Recorded data:
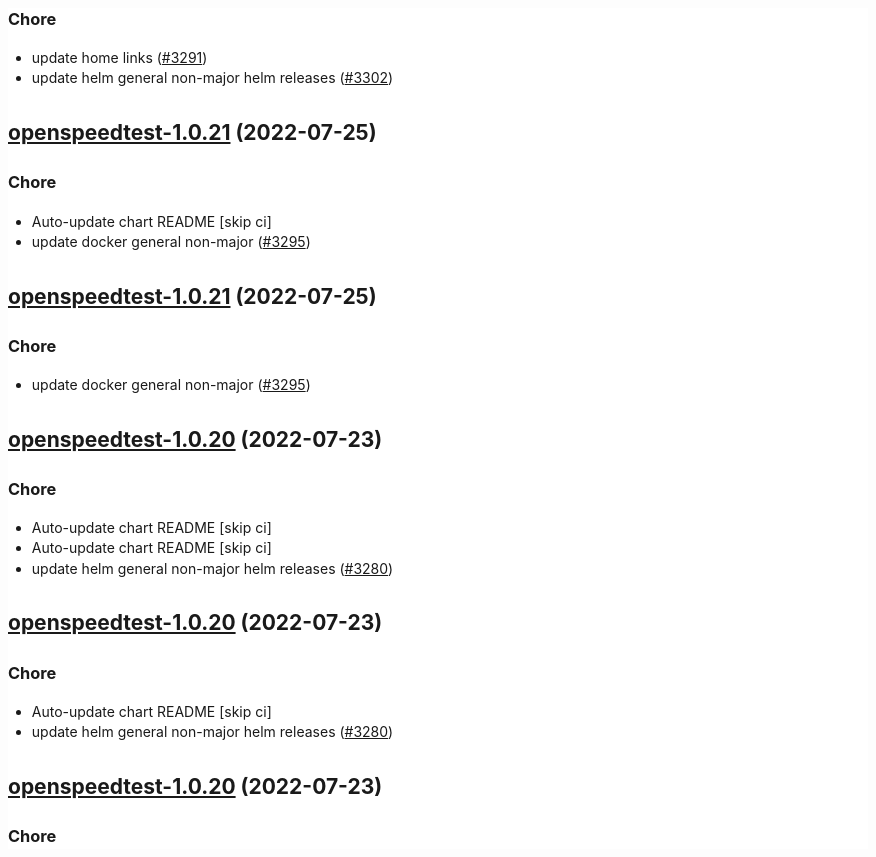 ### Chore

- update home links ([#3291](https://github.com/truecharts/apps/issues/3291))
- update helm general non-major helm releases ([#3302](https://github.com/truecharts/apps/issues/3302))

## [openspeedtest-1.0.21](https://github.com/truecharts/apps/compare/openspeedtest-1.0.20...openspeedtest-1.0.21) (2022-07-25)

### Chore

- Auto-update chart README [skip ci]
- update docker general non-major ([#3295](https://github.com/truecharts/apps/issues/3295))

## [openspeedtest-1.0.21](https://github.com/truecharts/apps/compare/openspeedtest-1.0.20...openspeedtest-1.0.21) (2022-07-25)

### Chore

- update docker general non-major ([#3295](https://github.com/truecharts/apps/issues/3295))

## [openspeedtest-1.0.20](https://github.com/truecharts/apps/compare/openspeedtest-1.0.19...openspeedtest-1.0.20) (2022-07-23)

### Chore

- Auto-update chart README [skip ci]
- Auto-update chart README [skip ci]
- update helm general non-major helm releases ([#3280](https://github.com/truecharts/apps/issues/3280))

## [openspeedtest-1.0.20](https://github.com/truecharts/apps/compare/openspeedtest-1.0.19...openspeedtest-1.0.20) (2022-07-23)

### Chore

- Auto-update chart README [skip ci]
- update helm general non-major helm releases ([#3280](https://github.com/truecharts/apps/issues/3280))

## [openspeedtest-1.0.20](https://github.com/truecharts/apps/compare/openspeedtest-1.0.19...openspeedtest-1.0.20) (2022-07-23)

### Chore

[To do] Write out every line above again exactly, with the pictures left out.

[Answer space]
 ### Chore

- update home links ([#3291](https://github.com/truecharts/apps/issues/3291))
- update helm general non-major helm releases ([#3302](https://github.com/truecharts/apps/issues/3302))

## [openspeedtest-1.0.21](https://github.com/truecharts/apps/compare/openspeedtest-1.0.20...openspeedtest-1.0.21) (2022-07-25)

### Chore

- Auto-update chart README [skip ci]
- update docker general non-major ([#3295](https://github.com/truecharts/apps/issues/3295))

## [openspeedtest-1.0.21](https://github.com/truecharts/apps/compare/openspeedtest-1.0.20...openspeedtest-1.0.21) (2022-07-25)

### Chore

- update docker general non-major ([#3295](https://github.com/truecharts/apps/issues/3295))

## [openspeedtest-1.0.20](https://github.com/truecharts/apps/compare/openspeedtest-1.0.19...openspeedtest-1.0.20) (2022-07-23)

### Chore

- Auto-update chart README [skip ci]
- Auto-update chart README [skip ci]
- update helm general non-major helm releases ([#3280](https://github.com/truecharts/apps/issues/3280))

## [openspeedtest-1.0.20](https://github.com/truecharts/apps/compare/openspeedtest-1.0.19...openspeedtest-1.0.20) (2022-07-23)

### Chore

- Auto-update chart README [skip ci]
- update helm general non-major helm releases ([#3280](https://github.com/truecharts/apps/issues/3280))

## [openspeedtest-1.0.20](https://github.com/truecharts/apps/compare/openspeedtest-1.0.19...openspeedtest-1.0.20) (2022-07-23)

### Chore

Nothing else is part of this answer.